Pourquoi ne pas saisir à bras-le-corps cette occasion qui, dois-je l'avouer, viendrait avec un inconvénient, celui de nous couper l'herbe sous le pied pour faire du capital politique d'ici aux élections? C'est un peu dommage, mais je pense que cela ne devrait pas être la priorité.
Par ailleurs, il est important de dire qu'avant qu'on ne parle français en Nouvelle‑France, anglais sur les côtes américaines ou espagnol dans les îles du Sud ou en Louisiane, il y avait, en Amérique du Nord et en Amérique du Sud, des dizaines et des dizaines de nations, chacune d'entre elles n'étant pas moins une nation que les nôtres. Elles ont leur histoire, leur langue et leur culture. Il faut toujours le mentionner. Nous voulions modifier la motion en ce sens, et des députés d'autres formations nous l'ont suggéré, mais on ne voulait ni ne pouvait pas le faire.
Lorsque nous faisons nos grands débats qui, disons-le, opposent le français à l'anglais, nous avons tendance à ne pas toujours le mentionner, mais nous devons toujours réserver aux langues autochtones — je ne veux pas dire un statut particulier, parce que ce terme est galvaudé tellement nous voyons au travers — un respect factuel, institutionnel et amical qui les met à l'abri de tous nos débats qui, dans la perspective de ces grandes cultures, sont arrivés sur leur continent hier matin à peine.
Avant de terminer, je voudrais inviter la ministre à consacrer la Loi sur les langues officielles à ce à quoi elle peut être utile. On pourrait en déduire que je prétends qu'elle s'attaque à des choses inutiles, et ma foi, c'est vrai. Le Québec n'a pas besoin de qui que ce soit, à quelque moment que ce soit, pour venir lui dire comment promouvoir et protéger sa langue, sa culture, ses arts, son identité et ses valeurs. Il a dangereusement besoin que ceux qui ne sont pas concernés se mêlent de leurs affaires et non pas de nos affaires.

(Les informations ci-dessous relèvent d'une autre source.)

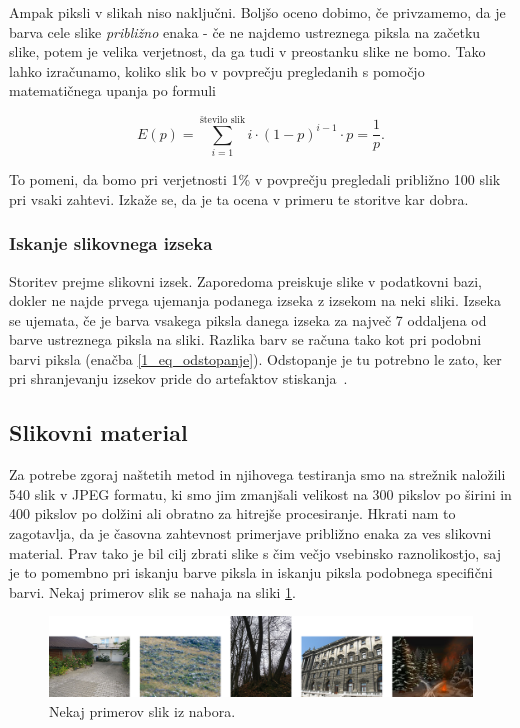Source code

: Ampak piksli v slikah niso naključni.
Boljšo oceno dobimo, če privzamemo, da je barva cele slike \emph{približno} enaka - če ne najdemo ustreznega piksla na začetku slike, potem je velika verjetnost, da ga tudi v preostanku slike ne bomo.
Tako lahko izračunamo, koliko slik bo v povprečju pregledanih s pomočjo matematičnega upanja po formuli

\begin{equation} \label{1_eq_upanje}
E(p) = \sum_{i = 1}^{\text{število slik}} i \cdot (1 - p)^{i - 1} \cdot p = \frac{1}{p} .
\end{equation}

To pomeni, da bomo pri verjetnosti 1\% v povprečju pregledali približno 100 slik pri vsaki zahtevi.
Izkaže se, da je ta ocena v primeru te storitve kar dobra.

\subsubsection{Iskanje slikovnega izseka}

Storitev prejme slikovni izsek.
Zaporedoma preiskuje slike v podatkovni bazi, dokler ne najde prvega ujemanja podanega izseka z izsekom na neki sliki.
Izseka se ujemata, če je barva vsakega piksla danega izseka za največ 7 oddaljena od barve ustreznega piksla na sliki.
Razlika barv se računa tako kot pri podobni barvi piksla (enačba \ref{1_eq_odstopanje}).
Odstopanje je tu potrebno le zato, ker pri shranjevanju izsekov pride do artefaktov stiskanja~\cite{1_wiki_compression}.

\subsection{Slikovni material}

Za potrebe zgoraj naštetih metod in njihovega testiranja smo na strežnik naložili 540 slik v JPEG formatu, ki smo jim zmanjšali velikost na 300 pikslov po širini in 400 pikslov po dolžini ali obratno za hitrejše procesiranje.
Hkrati nam to zagotavlja, da je časovna zahtevnost primerjave približno enaka za ves slikovni material.
Prav tako je bil cilj zbrati slike s čim večjo vsebinsko raznolikostjo, saj je to pomembno pri iskanju barve piksla in iskanju piksla podobnega specifični barvi.
Nekaj primerov slik se nahaja na sliki \ref{fig:1_sample_images}.

\begin{figure}[H]
    \centering
    \includegraphics[scale=0.16]{Img/1_sample_images.png}
    \caption{Nekaj primerov slik iz nabora.}
    \label{fig:1_sample_images}
\end{figure}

Au contraire, ces ressources devraient être investies de bon gré, de bon cœur et généreusement pour appuyer les communautés francophones hors Québec et les communautés acadiennes qui, elles, en ont grandement besoin. On viendra nous dire, bien sûr, et je le dis en toute amitié, que les anglophones du Québec ont aussi grandement besoin d'être protégés. J'avoue que je ne me lève pas le matin en m'inquiétant pour la pérennité de la langue anglaise au Québec. Je crois que cela va assez bien, et j'en suis fort aise. Le jour où le Canada traitera ses minorités françaises et acadiennes aussi bien, aussi généreusement et aussi affectueusement que le Québec l'a fait historiquement, le débat sera tout autre. Dieu sait qu'on n'en est pas là.
Quoi que les Québécois choisissent de faire de leur nation, de leur État, de leur langue, de leur culture, de leurs valeurs et de leur histoire, cette nation sera résolument française. Je le dis à la fois amicalement et un petit peu comme un avertissement: personne ne se dressera sur le chemin du Québec. Personne n'y arrivera. La résilience joyeuse, dynamique, festive, colorée, gourmande et chantante des Québécois est irrépressible. Aujourd'hui — l'histoire en jugera — sera un jalon qui protégera cette nation un jour appelée de nouveau, le plus vite possible, à prendre en main l'entièreté de sa destinée.